Killers of the Flower Moon
by David Grann
In the 1920s, the richest people in the world per capita were the Osage Indian nation in Oklahoma. They had been forcibly removed from their tribal lands in Kansas to a rocky reservation in Oklahoma. The American Government was totally unaware that beneath this rocky land lay one of the richest oil fields in America. The Osage became extremely wealthy – they bought cars, built mansions and sent their children to study in Europe. Then the killings started, with Mollie Burkhart’s family becoming a prime target. Over a period of five years more than two dozen Osage Indians were killed. They were poisoned, shot, blown up and hit by cars, and all for their money and oil rights. The tribe dubbed it “The Siege of Terror”. As the death toll rose, the FBI took up the case, the aptly named Tom White was asked to investigate the deaths. What he exposed in this non-fiction narrative is one of the most chilling conspiracies in American history to date.
The Husband Hunters
by Anne De Courcy
Anne De Courcy is well regarded as a writer of social history, and this one is subtitled “Social Climbing in London and New York.” Starting in 1874, when Jennie Jerome – the first to be labelled a ‘Dollar Princess’ – married Randolph Churchill to 1914, more than 100 young American heiresses married in to the British aristocracy.
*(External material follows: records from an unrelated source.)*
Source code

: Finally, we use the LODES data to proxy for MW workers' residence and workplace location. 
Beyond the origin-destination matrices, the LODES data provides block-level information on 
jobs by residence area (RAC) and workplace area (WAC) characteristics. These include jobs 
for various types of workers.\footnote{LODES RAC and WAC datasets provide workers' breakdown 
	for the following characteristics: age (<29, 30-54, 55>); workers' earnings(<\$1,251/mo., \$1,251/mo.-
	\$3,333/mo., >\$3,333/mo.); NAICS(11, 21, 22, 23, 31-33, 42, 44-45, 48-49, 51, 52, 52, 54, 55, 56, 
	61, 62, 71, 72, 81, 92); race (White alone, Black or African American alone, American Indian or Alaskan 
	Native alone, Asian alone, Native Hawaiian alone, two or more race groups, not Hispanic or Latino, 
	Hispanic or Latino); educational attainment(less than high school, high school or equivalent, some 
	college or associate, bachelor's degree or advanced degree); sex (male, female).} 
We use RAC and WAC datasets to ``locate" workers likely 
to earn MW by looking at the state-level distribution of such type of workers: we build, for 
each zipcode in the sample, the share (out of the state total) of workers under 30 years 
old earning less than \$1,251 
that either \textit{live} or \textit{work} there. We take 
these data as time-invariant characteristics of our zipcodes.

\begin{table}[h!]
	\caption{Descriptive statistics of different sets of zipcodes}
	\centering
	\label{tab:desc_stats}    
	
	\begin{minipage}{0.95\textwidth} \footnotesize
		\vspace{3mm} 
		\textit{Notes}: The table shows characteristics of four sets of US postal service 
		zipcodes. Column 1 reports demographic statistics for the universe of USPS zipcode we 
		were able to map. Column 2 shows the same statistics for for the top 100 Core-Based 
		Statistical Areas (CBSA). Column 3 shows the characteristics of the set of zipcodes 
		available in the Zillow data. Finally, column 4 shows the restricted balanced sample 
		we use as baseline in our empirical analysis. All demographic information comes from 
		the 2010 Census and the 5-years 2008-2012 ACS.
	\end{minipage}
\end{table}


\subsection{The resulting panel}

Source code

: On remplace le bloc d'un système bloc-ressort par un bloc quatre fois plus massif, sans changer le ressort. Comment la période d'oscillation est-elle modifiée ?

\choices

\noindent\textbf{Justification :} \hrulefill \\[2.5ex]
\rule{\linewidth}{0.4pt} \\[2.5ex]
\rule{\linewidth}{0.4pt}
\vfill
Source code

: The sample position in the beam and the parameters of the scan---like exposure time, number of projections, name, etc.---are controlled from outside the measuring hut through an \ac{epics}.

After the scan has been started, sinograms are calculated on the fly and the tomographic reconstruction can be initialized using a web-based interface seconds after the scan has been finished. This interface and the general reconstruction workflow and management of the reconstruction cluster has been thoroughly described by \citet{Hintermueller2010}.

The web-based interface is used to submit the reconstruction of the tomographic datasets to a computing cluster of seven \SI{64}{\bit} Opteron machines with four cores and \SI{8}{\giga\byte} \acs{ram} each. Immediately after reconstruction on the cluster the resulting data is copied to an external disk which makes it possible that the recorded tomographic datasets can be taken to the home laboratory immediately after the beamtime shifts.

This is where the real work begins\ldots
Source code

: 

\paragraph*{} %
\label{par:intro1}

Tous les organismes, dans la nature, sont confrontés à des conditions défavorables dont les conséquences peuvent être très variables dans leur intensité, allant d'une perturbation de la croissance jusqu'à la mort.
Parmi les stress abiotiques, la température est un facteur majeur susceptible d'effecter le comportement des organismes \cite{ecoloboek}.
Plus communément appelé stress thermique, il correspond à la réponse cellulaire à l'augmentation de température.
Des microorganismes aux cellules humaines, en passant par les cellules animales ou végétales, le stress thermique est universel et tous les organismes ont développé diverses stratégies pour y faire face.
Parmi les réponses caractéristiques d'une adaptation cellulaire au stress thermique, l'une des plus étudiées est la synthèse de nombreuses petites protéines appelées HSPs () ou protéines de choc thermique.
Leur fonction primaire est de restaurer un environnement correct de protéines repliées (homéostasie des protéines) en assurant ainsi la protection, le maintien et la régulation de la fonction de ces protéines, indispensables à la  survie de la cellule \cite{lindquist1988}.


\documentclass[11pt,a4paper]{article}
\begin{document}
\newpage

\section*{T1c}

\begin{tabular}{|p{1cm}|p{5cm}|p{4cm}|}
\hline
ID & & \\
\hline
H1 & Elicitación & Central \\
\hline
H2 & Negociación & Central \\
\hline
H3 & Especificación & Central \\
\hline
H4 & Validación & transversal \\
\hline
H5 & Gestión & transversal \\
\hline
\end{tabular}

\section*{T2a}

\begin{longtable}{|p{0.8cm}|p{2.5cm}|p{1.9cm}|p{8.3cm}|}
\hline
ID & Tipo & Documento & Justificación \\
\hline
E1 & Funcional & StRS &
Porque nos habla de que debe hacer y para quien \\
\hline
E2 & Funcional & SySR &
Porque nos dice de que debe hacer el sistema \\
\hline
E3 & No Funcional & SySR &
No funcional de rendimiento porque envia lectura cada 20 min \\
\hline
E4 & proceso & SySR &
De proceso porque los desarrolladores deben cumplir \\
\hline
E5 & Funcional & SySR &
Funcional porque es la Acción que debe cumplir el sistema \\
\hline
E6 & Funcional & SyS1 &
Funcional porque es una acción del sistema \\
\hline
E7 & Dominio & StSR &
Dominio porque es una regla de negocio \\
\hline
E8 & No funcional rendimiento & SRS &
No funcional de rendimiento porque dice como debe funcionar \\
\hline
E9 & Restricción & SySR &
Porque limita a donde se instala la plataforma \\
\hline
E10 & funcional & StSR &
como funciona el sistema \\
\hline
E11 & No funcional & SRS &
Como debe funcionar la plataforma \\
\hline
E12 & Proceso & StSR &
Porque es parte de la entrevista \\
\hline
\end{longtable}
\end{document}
They all bought huge wealth, glamour and sophistication to the ailing and crumbling British ruling class. Many of these young women had been extensively educated, often in France, and they had a freedom of manner and confidence in themselves that the English girls lacked. Based on extensive research, drawing on diaries, memoirs and letters, Anne De Courcy shows us the motives and attitudes of these young girls and their families, set in the social context of the times and revealing that husband hunting in England was much more than simply a case of cash for titles.